How to complete this task | Write out the entries below exactly. End with the line that contains "I'm moving to Dallas because".
● ● ● ●
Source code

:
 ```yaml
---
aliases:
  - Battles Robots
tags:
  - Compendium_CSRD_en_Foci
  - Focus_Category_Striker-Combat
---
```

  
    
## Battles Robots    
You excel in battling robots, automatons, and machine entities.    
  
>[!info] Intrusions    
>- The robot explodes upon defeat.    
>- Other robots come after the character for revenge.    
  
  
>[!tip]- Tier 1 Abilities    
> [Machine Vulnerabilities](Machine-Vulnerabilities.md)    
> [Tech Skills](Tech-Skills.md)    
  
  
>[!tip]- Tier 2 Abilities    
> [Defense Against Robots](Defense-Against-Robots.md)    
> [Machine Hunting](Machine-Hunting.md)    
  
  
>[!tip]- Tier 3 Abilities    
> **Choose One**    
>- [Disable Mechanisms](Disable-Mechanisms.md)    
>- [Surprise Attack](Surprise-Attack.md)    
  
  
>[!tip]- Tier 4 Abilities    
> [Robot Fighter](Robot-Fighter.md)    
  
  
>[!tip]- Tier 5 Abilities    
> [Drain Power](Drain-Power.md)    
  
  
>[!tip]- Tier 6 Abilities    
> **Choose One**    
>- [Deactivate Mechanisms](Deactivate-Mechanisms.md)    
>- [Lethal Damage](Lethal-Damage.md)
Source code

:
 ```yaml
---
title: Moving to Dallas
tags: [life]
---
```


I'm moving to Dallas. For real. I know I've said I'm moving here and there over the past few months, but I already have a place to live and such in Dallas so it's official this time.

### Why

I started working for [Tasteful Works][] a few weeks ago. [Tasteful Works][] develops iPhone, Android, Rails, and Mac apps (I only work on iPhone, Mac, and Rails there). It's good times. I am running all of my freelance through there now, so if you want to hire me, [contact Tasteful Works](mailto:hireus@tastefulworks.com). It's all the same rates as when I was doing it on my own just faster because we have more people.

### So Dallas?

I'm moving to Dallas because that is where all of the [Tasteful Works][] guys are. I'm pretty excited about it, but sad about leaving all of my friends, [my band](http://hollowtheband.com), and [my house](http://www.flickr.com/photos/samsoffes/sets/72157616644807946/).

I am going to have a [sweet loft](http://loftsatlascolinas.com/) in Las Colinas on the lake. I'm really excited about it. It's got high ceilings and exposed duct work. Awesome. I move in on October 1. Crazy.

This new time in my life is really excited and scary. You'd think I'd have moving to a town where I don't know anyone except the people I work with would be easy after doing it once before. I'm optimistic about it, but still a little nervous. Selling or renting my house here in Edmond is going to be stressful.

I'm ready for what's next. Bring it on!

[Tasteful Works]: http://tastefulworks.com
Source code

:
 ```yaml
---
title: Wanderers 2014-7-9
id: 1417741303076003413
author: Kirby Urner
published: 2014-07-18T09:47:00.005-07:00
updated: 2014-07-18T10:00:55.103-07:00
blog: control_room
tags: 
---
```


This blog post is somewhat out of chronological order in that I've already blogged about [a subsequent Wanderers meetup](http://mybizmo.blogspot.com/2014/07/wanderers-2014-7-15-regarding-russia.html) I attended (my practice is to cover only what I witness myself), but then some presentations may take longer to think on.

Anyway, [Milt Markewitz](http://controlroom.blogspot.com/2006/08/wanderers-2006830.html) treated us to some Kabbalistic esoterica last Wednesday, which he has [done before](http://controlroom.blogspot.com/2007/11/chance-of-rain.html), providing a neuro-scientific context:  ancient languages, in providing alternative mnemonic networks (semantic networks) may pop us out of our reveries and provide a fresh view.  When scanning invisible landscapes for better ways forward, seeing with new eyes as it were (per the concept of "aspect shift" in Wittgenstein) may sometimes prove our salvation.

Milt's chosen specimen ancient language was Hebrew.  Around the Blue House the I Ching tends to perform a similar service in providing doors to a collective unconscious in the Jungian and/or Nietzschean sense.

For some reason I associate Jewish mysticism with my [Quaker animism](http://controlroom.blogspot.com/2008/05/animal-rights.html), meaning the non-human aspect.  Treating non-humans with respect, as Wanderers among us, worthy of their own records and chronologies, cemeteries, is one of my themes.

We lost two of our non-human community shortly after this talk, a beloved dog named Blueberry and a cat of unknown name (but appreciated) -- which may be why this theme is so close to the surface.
● ● ● ●
Solution |
Source code

:
 ```yaml
---
aliases:
  - Battles Robots
tags:
  - Compendium_CSRD_en_Foci
  - Focus_Category_Striker-Combat
---
```

  
    
## Battles Robots    
You excel in battling robots, automatons, and machine entities.    
  
>[!info] Intrusions    
>- The robot explodes upon defeat.    
>- Other robots come after the character for revenge.    
  
  
>[!tip]- Tier 1 Abilities    
> [Machine Vulnerabilities](Machine-Vulnerabilities.md)    
> [Tech Skills](Tech-Skills.md)    
  
  
>[!tip]- Tier 2 Abilities    
> [Defense Against Robots](Defense-Against-Robots.md)    
> [Machine Hunting](Machine-Hunting.md)    
  
  
>[!tip]- Tier 3 Abilities    
> **Choose One**    
>- [Disable Mechanisms](Disable-Mechanisms.md)    
>- [Surprise Attack](Surprise-Attack.md)    
  
  
>[!tip]- Tier 4 Abilities    
> [Robot Fighter](Robot-Fighter.md)    
  
  
>[!tip]- Tier 5 Abilities    
> [Drain Power](Drain-Power.md)    
  
  
>[!tip]- Tier 6 Abilities    
> **Choose One**    
>- [Deactivate Mechanisms](Deactivate-Mechanisms.md)    
>- [Lethal Damage](Lethal-Damage.md)
Source code

:
 ```yaml
---
title: Moving to Dallas
tags: [life]
---
```


I'm moving to Dallas. For real. I know I've said I'm moving here and there over the past few months, but I already have a place to live and such in Dallas so it's official this time.

### Why

I started working for [Tasteful Works][] a few weeks ago. [Tasteful Works][] develops iPhone, Android, Rails, and Mac apps (I only work on iPhone, Mac, and Rails there). It's good times. I am running all of my freelance through there now, so if you want to hire me, [contact Tasteful Works](mailto:hireus@tastefulworks.com). It's all the same rates as when I was doing it on my own just faster because we have more people.

### So Dallas?

I'm moving to Dallas because that is where all of the [Tasteful Works][] guys are. I'm pretty excited about it, but sad about leaving all of my friends, [my band](http://hollowtheband.com), and [my house](http://www.flickr.com/photos/samsoffes/sets/72157616644807946/).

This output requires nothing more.